Coronary Artery Disease Clinical Trial
Official title:
Optimizing Antithrombotic Care in Patients With AtriaL fibrillatiON and Coronary stEnt (OAC-ALONE) Study
The purpose of the study is to evaluate non-inferiority of oral anticoagulant (OAC) monotherapy to OAC plus single antiplatelet therapy (APT) in patients with atrial fibrillation (AF) and prior (>12 months) coronary stenting.
It has been reported that 5-10% of patients undergoing percutaneous coronary intervention
(PCI) have concomitant AF. Most of those patients have an indication for OAC therapy to
prevent stroke or systemic thromboembolism, and also for APT to prevent ischemic cardiac
events, particularly myocardial infarction (MI) due to stent thrombosis (ST). However,
combined use of OAC and APT is associated with increased risk of major bleeding. Thus, we
need to balance the risk for stroke or systemic thromboembolism and coronary events against
the risk for bleeding complications.
The AF guidelines of European Society of Cardiology (ESC) published in 2010 recommended
vitamin-K antagonist (VKA) monotherapy as life-long antithrombotic therapy after 12 months of
combined use of VKA plus APT in AF patients undergoing coronary stenting. Single APT with
either aspirin or clopidogrel is the commonly used APT regimen in non-AF patients beyond
1-year after PCI-stenting. No APT coverage after coronary stenting was reported to be
associated with increased risk for ST. It has not yet been thoroughly clarified whether VKA
monotherapy is equally effective as single APT in the prevention of ST, although several RCTs
have shown that VKA was more effective than aspirin for the secondary prevention of ischemic
cardiac events in post-MI patients mostly untreated with coronary stent, and recent
observational studies have suggested the safety of VKA monotherapy beyond 1-year after
PCI-stenting. Nevertheless, there have been no RCTs focusing the safety of VKA monotherapy
for AF patients in the chronic phase of PCI-stenting.

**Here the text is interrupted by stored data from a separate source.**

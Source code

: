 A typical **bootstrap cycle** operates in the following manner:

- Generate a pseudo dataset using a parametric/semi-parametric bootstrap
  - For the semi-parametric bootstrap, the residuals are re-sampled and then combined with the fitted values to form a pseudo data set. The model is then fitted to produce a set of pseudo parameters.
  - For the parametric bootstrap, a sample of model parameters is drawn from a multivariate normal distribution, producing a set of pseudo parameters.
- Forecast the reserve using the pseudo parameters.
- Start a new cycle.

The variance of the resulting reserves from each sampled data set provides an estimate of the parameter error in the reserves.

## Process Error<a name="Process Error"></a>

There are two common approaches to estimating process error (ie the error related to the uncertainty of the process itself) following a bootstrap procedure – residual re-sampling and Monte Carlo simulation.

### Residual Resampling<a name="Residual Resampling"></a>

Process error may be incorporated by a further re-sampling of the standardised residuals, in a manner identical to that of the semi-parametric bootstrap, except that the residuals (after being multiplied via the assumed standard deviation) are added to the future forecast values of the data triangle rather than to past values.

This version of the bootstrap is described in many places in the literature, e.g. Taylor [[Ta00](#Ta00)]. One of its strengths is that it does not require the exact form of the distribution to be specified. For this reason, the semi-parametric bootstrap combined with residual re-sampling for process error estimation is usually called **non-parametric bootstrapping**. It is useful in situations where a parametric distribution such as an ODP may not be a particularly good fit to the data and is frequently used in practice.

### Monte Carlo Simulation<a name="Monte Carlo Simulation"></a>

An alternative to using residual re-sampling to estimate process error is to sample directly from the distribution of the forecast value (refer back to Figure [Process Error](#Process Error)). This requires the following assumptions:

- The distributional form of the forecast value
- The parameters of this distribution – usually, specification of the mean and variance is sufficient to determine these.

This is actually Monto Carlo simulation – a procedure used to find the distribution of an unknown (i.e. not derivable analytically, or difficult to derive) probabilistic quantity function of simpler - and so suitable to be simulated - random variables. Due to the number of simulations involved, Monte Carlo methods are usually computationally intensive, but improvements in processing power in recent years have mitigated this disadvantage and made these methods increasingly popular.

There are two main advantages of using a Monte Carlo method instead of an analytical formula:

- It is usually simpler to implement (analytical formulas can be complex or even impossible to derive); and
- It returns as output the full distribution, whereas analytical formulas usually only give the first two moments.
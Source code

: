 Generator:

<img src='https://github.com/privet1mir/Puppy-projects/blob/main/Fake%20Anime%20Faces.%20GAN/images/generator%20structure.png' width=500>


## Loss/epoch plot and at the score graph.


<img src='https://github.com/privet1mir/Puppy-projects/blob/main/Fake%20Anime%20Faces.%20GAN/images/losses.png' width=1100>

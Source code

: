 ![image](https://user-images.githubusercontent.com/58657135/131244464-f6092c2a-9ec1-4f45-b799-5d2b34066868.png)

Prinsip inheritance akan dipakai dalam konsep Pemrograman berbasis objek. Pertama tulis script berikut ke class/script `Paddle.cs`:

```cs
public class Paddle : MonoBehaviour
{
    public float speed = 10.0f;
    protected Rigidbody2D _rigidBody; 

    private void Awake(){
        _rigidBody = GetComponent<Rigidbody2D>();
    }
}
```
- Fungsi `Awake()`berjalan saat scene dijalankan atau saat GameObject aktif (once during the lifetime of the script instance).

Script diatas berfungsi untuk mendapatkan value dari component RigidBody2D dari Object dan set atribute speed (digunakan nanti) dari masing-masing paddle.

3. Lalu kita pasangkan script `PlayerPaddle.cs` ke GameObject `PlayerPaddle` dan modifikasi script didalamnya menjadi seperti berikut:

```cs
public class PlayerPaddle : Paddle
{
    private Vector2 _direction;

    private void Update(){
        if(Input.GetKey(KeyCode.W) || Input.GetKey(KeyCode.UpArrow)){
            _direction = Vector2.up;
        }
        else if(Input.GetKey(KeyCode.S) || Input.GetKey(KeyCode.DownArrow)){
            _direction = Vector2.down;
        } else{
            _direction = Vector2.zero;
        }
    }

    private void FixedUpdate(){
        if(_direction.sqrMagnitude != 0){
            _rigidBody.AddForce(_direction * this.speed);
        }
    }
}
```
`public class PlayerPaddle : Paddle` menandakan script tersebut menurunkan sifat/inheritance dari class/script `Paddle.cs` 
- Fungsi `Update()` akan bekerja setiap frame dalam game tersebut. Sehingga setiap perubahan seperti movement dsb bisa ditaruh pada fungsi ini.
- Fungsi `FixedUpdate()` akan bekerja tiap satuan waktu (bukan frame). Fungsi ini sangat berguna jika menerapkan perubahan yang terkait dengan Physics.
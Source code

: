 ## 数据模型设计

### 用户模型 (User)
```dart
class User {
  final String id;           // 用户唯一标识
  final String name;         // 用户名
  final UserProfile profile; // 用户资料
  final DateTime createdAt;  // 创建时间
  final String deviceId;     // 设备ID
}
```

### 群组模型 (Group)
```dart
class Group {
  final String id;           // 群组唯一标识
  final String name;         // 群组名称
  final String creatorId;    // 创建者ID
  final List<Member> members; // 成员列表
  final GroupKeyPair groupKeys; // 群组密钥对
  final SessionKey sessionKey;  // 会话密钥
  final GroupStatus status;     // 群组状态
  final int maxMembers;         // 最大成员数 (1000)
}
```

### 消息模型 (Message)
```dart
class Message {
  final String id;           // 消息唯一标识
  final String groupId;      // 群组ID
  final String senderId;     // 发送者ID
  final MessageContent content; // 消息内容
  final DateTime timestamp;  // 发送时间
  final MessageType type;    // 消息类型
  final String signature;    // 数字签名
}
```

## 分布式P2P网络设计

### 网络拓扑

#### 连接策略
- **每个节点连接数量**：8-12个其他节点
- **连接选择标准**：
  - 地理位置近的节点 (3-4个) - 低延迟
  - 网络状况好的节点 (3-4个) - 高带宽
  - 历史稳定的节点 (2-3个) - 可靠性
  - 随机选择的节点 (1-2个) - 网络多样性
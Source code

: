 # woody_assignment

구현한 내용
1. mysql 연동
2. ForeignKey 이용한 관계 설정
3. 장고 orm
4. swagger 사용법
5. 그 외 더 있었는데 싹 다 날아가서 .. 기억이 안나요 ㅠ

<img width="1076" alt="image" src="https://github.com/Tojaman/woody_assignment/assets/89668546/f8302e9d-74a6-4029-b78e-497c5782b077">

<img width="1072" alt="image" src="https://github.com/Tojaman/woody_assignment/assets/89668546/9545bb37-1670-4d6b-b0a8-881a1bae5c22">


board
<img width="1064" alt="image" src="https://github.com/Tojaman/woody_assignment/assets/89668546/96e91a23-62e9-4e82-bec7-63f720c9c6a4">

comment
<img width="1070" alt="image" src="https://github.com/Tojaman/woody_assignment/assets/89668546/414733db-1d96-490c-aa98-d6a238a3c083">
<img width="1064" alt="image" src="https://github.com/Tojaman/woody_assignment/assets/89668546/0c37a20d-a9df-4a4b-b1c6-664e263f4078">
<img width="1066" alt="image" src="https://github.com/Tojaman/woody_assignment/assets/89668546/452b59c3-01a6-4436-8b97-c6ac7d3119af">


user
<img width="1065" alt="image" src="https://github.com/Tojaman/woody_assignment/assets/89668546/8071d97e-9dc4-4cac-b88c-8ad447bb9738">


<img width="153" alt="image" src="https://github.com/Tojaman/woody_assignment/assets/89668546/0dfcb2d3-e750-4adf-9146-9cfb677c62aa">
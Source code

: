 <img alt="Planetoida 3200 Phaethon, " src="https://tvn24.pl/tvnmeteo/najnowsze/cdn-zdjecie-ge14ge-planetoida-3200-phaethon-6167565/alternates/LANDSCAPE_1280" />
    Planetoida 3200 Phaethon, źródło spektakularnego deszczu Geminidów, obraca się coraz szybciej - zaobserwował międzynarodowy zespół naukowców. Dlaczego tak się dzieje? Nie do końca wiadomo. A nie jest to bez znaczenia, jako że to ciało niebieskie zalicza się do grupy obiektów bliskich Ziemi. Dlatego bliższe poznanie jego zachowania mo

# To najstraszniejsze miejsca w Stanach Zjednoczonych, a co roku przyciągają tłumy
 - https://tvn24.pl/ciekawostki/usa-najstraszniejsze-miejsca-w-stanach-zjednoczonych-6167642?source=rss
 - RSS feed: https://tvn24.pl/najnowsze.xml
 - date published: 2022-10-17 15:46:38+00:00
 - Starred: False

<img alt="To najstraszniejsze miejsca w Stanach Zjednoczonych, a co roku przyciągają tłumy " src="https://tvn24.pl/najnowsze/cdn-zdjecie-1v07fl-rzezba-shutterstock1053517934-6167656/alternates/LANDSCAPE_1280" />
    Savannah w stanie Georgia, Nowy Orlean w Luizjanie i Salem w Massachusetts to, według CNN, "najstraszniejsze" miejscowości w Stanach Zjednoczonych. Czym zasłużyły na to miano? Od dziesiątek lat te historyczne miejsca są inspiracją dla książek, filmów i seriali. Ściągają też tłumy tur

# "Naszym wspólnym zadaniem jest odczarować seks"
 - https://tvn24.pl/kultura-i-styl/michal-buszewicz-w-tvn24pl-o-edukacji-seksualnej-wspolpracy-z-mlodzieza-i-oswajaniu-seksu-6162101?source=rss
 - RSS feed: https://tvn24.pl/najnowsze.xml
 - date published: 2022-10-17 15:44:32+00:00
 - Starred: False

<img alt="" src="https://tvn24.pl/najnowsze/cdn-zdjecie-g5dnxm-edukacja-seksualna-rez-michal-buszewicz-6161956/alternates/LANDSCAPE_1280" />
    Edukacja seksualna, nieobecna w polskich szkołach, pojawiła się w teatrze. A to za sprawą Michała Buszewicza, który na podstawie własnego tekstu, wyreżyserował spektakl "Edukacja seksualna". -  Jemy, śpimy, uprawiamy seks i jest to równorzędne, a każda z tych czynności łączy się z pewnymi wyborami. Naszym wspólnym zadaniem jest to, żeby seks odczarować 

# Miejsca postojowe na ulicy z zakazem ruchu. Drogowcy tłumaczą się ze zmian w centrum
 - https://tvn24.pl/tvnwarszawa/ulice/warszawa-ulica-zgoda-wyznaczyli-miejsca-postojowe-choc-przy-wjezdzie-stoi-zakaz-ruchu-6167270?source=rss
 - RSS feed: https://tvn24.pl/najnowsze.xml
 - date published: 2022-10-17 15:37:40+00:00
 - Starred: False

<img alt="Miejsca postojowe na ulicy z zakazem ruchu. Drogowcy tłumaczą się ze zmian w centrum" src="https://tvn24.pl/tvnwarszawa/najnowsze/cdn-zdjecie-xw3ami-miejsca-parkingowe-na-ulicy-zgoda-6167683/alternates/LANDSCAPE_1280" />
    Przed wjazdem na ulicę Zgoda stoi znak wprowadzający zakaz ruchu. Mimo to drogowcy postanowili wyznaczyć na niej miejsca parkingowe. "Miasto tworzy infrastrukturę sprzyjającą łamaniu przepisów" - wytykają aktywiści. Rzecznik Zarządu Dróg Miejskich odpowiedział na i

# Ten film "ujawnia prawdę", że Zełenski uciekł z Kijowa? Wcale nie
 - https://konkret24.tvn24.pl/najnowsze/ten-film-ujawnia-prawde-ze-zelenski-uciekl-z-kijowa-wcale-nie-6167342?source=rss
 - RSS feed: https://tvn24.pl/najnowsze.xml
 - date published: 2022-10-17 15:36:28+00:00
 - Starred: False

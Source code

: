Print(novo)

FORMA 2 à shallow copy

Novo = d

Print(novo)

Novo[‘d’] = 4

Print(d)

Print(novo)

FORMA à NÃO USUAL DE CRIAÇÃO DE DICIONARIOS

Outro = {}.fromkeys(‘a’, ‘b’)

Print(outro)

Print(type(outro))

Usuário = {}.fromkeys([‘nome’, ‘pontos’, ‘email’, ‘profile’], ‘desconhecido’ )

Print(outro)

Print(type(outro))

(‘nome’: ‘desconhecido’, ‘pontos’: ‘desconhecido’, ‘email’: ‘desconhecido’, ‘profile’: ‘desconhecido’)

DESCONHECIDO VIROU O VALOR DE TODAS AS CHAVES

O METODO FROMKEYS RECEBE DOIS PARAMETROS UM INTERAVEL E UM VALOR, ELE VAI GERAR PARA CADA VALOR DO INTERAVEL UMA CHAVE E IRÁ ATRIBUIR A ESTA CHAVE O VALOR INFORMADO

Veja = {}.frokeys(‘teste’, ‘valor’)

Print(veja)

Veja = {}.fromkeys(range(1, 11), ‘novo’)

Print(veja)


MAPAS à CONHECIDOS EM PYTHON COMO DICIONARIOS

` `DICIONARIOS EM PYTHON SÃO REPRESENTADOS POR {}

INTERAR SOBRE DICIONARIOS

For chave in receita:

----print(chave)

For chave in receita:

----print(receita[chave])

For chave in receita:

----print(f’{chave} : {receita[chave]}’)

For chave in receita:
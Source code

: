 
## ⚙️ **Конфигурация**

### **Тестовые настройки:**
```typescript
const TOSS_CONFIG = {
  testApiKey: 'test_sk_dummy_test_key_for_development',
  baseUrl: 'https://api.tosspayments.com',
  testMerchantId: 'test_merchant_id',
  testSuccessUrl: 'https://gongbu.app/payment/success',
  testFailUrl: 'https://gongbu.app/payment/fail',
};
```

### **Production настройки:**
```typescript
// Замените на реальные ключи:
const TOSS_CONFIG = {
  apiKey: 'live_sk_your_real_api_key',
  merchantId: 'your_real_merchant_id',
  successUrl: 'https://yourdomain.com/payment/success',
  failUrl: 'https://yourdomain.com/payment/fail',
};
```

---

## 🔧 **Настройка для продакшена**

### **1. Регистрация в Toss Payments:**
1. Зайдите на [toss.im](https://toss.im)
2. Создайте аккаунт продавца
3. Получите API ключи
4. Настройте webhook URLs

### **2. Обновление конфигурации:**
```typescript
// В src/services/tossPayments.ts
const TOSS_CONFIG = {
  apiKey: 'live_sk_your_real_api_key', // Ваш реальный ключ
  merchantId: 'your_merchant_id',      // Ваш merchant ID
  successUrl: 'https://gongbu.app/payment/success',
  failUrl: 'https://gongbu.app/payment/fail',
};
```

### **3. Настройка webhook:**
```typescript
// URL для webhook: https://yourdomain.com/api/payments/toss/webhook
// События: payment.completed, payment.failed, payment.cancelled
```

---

Also, because phase-3 RCTs comparing warfarin and non-VKA OAC (NOAC) in the prevention of
stroke or systemic embolism in AF patients showed no significant difference in the incidence
of MI during follow-up, the consensus document of ESC published in 2014 recommended OAC
monotherapy with either VKA or NOAC as life-long antithrombotic therapy beyond 1-year after
coronary stenting for AF patients. However, there have been no RCTs or observational studies
demonstrating the safety of NOAC alone beyond 1-year after PCI-stenting.
Accordingly, we planned a prospective randomized controlled open label trial comparing OAC
alone versus OAC plus single APT in AF patients beyond 1-year after PCI-stenting. AF patients
receiving OAC with either warfarin or NOAC in combination with single APT with either aspirin
or clopidogrel, who underwent PCI-stenting more than 12 months ago, are eligible for the
study. Patients are randomly assigned to OAC alone (intervention arm, discontinuing single
APT) or OAC plus single APT (control arm, no change in antithrombotic therapy).
The patient enrollment period is approximately 3 years and follow-up duration is at least 1
year. Therefore, the anticipated mean follow-up duration is approximately 2.5-year.